倉橋 裕太
文化祭一週間前。今日が部誌に載せる小説の期日だった。倉橋は以前から書いていたものを部誌掲載用に少し手を加えたものを用意していた。
佐賀は、掟破りな推理小説。掟破りとはいえ完成度は倉橋の目からしても相当なものだった。これをたった二、三日で書いたのかと訊いたら以前から書いていたものを完成させただけだという。やはり彼女も小説を書いていたらしい。
稲葉は普段から小説を書いている様子が全く見られなかったし、部誌作成の催促が来た後もしばらくは書けずにいたが、三日前にようやく書き上げていた。佐賀にこっぴどく批評されたショックで書けずにいたらしいが、吹っ切れたらしい。
鈴木は、ついさっきようやくそれらしいものを完成させた。剣道部と掛け持ちなので忙しいだろうし文を書くのも苦手らしいので無理に書かなくてもいいと稲葉が言ったのだが、自分も何かしらは出すと言って聞かなかったらしい。結局鈴木は普通の小説やエッセイなどは無理なので、普段からつけている剣道日誌を載せる事になった。
他の部員も何とか部誌に載せる形になり、全員の作品が完成した。

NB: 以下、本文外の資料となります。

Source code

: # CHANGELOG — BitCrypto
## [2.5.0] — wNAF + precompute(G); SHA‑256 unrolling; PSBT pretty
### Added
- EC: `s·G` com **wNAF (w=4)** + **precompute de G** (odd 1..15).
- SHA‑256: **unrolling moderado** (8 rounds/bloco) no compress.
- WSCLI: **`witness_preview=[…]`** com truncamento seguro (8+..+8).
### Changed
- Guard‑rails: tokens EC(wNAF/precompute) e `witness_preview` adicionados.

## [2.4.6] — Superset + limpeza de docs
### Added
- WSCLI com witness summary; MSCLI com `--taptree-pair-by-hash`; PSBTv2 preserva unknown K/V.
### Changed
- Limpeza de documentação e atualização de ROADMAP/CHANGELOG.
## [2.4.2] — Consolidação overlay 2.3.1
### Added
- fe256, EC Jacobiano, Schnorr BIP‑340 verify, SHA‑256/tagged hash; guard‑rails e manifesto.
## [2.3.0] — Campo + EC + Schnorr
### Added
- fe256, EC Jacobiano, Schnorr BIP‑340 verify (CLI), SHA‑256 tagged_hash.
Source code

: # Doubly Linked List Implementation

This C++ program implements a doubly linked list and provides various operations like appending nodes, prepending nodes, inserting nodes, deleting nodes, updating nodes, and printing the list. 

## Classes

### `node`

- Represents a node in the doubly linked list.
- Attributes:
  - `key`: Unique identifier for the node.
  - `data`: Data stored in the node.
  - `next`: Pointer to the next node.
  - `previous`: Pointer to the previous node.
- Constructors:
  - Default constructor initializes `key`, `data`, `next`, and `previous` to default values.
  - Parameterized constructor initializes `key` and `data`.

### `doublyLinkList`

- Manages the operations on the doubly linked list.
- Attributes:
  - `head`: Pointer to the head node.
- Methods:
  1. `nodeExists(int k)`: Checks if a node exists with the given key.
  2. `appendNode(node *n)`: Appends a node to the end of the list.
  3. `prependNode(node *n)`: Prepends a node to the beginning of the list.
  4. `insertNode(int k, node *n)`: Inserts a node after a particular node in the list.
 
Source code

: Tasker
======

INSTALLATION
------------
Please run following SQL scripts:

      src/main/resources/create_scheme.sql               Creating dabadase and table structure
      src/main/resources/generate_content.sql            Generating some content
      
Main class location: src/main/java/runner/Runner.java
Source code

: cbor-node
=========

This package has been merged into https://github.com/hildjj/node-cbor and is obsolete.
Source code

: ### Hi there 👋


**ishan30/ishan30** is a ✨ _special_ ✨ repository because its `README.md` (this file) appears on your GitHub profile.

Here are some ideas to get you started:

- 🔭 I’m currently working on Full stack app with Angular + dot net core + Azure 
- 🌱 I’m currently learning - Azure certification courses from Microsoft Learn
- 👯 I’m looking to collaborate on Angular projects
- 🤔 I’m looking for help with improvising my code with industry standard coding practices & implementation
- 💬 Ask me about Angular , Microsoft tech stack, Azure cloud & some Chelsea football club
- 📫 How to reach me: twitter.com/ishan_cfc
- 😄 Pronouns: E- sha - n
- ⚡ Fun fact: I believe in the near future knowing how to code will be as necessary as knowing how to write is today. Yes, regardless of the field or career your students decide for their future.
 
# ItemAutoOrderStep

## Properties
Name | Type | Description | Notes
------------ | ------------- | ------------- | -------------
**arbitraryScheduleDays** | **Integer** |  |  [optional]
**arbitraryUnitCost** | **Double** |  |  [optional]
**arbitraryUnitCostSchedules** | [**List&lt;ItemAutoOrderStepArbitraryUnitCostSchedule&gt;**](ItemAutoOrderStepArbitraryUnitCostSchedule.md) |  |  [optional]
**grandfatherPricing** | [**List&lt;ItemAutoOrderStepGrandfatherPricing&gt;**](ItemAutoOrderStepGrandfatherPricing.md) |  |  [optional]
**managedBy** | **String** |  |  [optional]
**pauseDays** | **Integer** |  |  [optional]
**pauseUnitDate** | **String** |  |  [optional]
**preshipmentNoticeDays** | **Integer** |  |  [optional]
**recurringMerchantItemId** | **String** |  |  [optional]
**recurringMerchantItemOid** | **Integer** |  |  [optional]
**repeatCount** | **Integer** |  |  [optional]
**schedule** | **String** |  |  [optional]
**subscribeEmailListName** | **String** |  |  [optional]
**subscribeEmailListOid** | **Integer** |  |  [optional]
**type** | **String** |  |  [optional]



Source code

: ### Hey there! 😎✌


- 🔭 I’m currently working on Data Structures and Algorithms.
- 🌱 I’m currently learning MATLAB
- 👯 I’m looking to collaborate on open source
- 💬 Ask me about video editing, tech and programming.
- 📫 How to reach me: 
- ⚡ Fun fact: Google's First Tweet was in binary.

文芸部のみんなと小説を書くのは倉橋の入部当初からの夢といってもよかったかもしれない。倉橋は小説を書くのも好きだったが、人が書いた小説を読むのだって、もちろん好きだ。文を通して、書いた人の人間性が伝わってくる気がした。みんなで小説を読ませ合って、今まで以上にわかりあえた気さえした。文体もストーリーも人それぞれだが、どれも書いた人の個性がにじみ出ていて、素晴らしいものだと倉橋は思った。最高の部誌が出来たではないか、と。
稲葉は鈴木から原稿(剣道日誌だが)を受け取った。そして全員分の原稿をまとめて持つと言った。
「じゃあ、今からこれ、須貝先生に見せに行くから。まあ、あの人は事なかれ主義みたいだし、十中八九通るだろうから安心していいぞ」
稲葉の顔は倉橋が入部した頃とは比較にならない程にいきいきしていた。スランプに陥っていただけでこれがこの人本来の顔なのかもしれない。稲葉が原稿を手に持ち、部室のドアに手をかけたところで、ちょうど須貝が部室に入ってきた。タイミングがいいのか悪いのか判断に迷う所だが、おかげで稲葉を待つ時間が短縮できると思った。
「お、できたんだ。どれ、読ませてみ」
稲葉が原稿を手渡す。須貝がそれを読む。稲葉は通ると言っていたが、本当に大丈夫だろうか。随分と長い時間がかかった。全員分チェックするのだから当たり前といえば当たり前だが、それにしても長い時間がかかっているように感じるのは倉橋の気のせいだろうか。須貝はやる気のない顧問だと聞いていたが、今の須貝を見る限りはそうは思えない。本当にじっくりと読んでいた。しっかり読んでくれているという事だろうか。倉橋には作品の粗を必死に探しているようにも、見えた。
*
「ま……所詮は学生、こんなもんなのかね」
二時間ほどたった頃、須貝は原稿を置いてそう言った。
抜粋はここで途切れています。